**PROBLEM TO SOLVE**
Could you repeat every record exactly as it appears?
DATA SUPPLIED START
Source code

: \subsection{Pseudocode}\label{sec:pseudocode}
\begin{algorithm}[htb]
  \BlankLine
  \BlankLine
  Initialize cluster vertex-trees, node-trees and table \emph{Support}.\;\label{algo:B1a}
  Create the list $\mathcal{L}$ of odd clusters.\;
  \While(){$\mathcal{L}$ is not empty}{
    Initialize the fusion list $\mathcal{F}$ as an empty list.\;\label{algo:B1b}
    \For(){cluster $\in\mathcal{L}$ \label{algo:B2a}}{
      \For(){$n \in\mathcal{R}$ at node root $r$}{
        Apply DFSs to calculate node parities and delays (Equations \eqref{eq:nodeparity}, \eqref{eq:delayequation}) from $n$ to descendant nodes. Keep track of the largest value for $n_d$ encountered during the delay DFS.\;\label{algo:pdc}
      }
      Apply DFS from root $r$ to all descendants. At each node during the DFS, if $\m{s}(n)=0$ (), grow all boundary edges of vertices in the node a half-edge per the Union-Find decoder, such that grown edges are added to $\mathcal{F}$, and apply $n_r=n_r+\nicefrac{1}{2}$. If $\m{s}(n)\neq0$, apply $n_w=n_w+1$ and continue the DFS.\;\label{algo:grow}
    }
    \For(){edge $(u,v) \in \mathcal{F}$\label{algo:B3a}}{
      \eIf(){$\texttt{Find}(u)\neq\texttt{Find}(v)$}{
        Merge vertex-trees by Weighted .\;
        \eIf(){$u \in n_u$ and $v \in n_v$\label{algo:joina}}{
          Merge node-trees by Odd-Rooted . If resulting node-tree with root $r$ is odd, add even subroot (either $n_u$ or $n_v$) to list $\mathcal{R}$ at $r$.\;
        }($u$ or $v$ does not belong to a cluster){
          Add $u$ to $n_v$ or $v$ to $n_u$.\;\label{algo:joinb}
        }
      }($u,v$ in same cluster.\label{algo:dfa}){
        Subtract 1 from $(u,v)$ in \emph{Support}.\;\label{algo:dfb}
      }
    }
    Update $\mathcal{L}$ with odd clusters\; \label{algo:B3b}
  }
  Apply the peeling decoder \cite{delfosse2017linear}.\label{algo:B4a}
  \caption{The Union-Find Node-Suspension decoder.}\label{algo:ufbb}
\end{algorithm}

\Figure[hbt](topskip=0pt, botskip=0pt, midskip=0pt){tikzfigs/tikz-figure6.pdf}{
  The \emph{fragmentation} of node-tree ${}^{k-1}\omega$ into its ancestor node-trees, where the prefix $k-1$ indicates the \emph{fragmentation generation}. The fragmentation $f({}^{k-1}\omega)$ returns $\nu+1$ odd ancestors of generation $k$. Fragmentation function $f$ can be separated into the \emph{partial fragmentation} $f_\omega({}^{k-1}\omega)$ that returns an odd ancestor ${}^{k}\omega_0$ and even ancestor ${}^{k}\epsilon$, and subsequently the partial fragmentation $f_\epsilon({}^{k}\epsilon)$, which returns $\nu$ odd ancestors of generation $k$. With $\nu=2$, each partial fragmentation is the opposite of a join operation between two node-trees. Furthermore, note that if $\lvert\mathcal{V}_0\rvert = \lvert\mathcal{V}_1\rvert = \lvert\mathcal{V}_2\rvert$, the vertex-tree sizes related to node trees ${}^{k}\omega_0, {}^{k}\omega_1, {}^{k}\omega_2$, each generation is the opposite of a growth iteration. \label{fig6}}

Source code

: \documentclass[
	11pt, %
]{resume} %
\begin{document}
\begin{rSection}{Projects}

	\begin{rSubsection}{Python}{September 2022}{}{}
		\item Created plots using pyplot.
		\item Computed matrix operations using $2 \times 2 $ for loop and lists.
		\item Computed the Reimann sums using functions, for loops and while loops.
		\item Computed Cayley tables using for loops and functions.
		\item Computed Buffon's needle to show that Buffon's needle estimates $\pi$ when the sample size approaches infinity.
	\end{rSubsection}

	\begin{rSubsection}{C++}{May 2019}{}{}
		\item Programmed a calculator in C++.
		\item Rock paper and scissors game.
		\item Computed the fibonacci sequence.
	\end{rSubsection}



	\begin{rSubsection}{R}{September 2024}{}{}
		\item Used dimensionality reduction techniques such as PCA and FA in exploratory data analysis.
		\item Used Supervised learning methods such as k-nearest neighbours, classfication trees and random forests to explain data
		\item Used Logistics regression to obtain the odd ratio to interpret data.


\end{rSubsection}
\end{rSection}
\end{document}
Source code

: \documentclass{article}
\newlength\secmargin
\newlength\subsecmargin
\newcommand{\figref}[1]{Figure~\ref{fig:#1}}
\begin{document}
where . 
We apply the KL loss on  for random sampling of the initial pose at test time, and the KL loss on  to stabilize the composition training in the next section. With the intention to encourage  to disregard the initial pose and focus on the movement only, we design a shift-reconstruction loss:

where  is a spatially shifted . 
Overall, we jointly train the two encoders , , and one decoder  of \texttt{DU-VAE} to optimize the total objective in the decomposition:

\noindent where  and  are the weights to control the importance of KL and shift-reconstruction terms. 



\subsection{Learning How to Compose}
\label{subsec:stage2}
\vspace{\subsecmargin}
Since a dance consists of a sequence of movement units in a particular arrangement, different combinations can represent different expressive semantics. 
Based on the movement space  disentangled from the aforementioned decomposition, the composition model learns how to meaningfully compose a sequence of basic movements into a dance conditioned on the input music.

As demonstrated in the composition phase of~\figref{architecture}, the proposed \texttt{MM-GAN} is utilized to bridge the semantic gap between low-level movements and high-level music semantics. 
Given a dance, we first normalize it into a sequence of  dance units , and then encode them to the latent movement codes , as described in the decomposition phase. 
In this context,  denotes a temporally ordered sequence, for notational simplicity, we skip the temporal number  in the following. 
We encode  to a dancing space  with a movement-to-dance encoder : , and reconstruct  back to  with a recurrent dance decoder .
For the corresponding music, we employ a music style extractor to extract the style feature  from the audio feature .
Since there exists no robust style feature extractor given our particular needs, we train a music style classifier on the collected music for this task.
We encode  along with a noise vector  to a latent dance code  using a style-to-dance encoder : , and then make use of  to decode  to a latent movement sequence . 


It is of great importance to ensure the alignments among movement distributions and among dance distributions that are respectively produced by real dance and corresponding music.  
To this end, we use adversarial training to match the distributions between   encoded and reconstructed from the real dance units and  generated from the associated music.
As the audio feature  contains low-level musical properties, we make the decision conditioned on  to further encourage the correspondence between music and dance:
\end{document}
DATA SUPPLIED END
**OUTPUT OF THE EXERCISE**
Source code

: \subsection{Pseudocode}\label{sec:pseudocode}
\begin{algorithm}[htb]
  \BlankLine
  \BlankLine
  Initialize cluster vertex-trees, node-trees and table \emph{Support}.\;\label{algo:B1a}
  Create the list $\mathcal{L}$ of odd clusters.\;
  \While(){$\mathcal{L}$ is not empty}{
    Initialize the fusion list $\mathcal{F}$ as an empty list.\;\label{algo:B1b}
    \For(){cluster $\in\mathcal{L}$ \label{algo:B2a}}{
      \For(){$n \in\mathcal{R}$ at node root $r$}{
        Apply DFSs to calculate node parities and delays (Equations \eqref{eq:nodeparity}, \eqref{eq:delayequation}) from $n$ to descendant nodes. Keep track of the largest value for $n_d$ encountered during the delay DFS.\;\label{algo:pdc}
      }
      Apply DFS from root $r$ to all descendants. At each node during the DFS, if $\m{s}(n)=0$ (), grow all boundary edges of vertices in the node a half-edge per the Union-Find decoder, such that grown edges are added to $\mathcal{F}$, and apply $n_r=n_r+\nicefrac{1}{2}$. If $\m{s}(n)\neq0$, apply $n_w=n_w+1$ and continue the DFS.\;\label{algo:grow}
    }
    \For(){edge $(u,v) \in \mathcal{F}$\label{algo:B3a}}{
      \eIf(){$\texttt{Find}(u)\neq\texttt{Find}(v)$}{
        Merge vertex-trees by Weighted .\;
        \eIf(){$u \in n_u$ and $v \in n_v$\label{algo:joina}}{
          Merge node-trees by Odd-Rooted . If resulting node-tree with root $r$ is odd, add even subroot (either $n_u$ or $n_v$) to list $\mathcal{R}$ at $r$.\;
        }($u$ or $v$ does not belong to a cluster){
          Add $u$ to $n_v$ or $v$ to $n_u$.\;\label{algo:joinb}
        }
      }($u,v$ in same cluster.\label{algo:dfa}){
        Subtract 1 from $(u,v)$ in \emph{Support}.\;\label{algo:dfb}
      }
    }
    Update $\mathcal{L}$ with odd clusters\; \label{algo:B3b}
  }
  Apply the peeling decoder \cite{delfosse2017linear}.\label{algo:B4a}
  \caption{The Union-Find Node-Suspension decoder.}\label{algo:ufbb}
\end{algorithm}

\Figure[hbt](topskip=0pt, botskip=0pt, midskip=0pt){tikzfigs/tikz-figure6.pdf}{
  The \emph{fragmentation} of node-tree ${}^{k-1}\omega$ into its ancestor node-trees, where the prefix $k-1$ indicates the \emph{fragmentation generation}. The fragmentation $f({}^{k-1}\omega)$ returns $\nu+1$ odd ancestors of generation $k$. Fragmentation function $f$ can be separated into the \emph{partial fragmentation} $f_\omega({}^{k-1}\omega)$ that returns an odd ancestor ${}^{k}\omega_0$ and even ancestor ${}^{k}\epsilon$, and subsequently the partial fragmentation $f_\epsilon({}^{k}\epsilon)$, which returns $\nu$ odd ancestors of generation $k$. With $\nu=2$, each partial fragmentation is the opposite of a join operation between two node-trees. Furthermore, note that if $\lvert\mathcal{V}_0\rvert = \lvert\mathcal{V}_1\rvert = \lvert\mathcal{V}_2\rvert$, the vertex-tree sizes related to node trees ${}^{k}\omega_0, {}^{k}\omega_1, {}^{k}\omega_2$, each generation is the opposite of a growth iteration. \label{fig6}}

Source code

: \documentclass[
	11pt, %
]{resume} %
\begin{document}
\begin{rSection}{Projects}

	\begin{rSubsection}{Python}{September 2022}{}{}
		\item Created plots using pyplot.
		\item Computed matrix operations using $2 \times 2 $ for loop and lists.
		\item Computed the Reimann sums using functions, for loops and while loops.
		\item Computed Cayley tables using for loops and functions.
		\item Computed Buffon's needle to show that Buffon's needle estimates $\pi$ when the sample size approaches infinity.
	\end{rSubsection}

	\begin{rSubsection}{C++}{May 2019}{}{}
		\item Programmed a calculator in C++.
		\item Rock paper and scissors game.
		\item Computed the fibonacci sequence.
	\end{rSubsection}



	\begin{rSubsection}{R}{September 2024}{}{}
		\item Used dimensionality reduction techniques such as PCA and FA in exploratory data analysis.
		\item Used Supervised learning methods such as k-nearest neighbours, classfication trees and random forests to explain data
		\item Used Logistics regression to obtain the odd ratio to interpret data.


\end{rSubsection}
\end{rSection}
\end{document}
Source code

: \documentclass{article}
\newlength\secmargin
\newlength\subsecmargin
\newcommand{\figref}[1]{Figure~\ref{fig:#1}}
\begin{document}
where . 
We apply the KL loss on  for random sampling of the initial pose at test time, and the KL loss on  to stabilize the composition training in the next section. With the intention to encourage  to disregard the initial pose and focus on the movement only, we design a shift-reconstruction loss:

where  is a spatially shifted . 
Overall, we jointly train the two encoders , , and one decoder  of \texttt{DU-VAE} to optimize the total objective in the decomposition:

\noindent where  and  are the weights to control the importance of KL and shift-reconstruction terms. 



\subsection{Learning How to Compose}
\label{subsec:stage2}
\vspace{\subsecmargin}
Since a dance consists of a sequence of movement units in a particular arrangement, different combinations can represent different expressive semantics. 
Based on the movement space  disentangled from the aforementioned decomposition, the composition model learns how to meaningfully compose a sequence of basic movements into a dance conditioned on the input music.

As demonstrated in the composition phase of~\figref{architecture}, the proposed \texttt{MM-GAN} is utilized to bridge the semantic gap between low-level movements and high-level music semantics. 
Given a dance, we first normalize it into a sequence of  dance units , and then encode them to the latent movement codes , as described in the decomposition phase. 
In this context,  denotes a temporally ordered sequence, for notational simplicity, we skip the temporal number  in the following. 
We encode  to a dancing space  with a movement-to-dance encoder : , and reconstruct  back to  with a recurrent dance decoder .
For the corresponding music, we employ a music style extractor to extract the style feature  from the audio feature .
Since there exists no robust style feature extractor given our particular needs, we train a music style classifier on the collected music for this task.
We encode  along with a noise vector  to a latent dance code  using a style-to-dance encoder : , and then make use of  to decode  to a latent movement sequence . 


It is of great importance to ensure the alignments among movement distributions and among dance distributions that are respectively produced by real dance and corresponding music.  
To this end, we use adversarial training to match the distributions between   encoded and reconstructed from the real dance units and  generated from the associated music.
As the audio feature  contains low-level musical properties, we make the decision conditioned on  to further encourage the correspondence between music and dance:
\end{document}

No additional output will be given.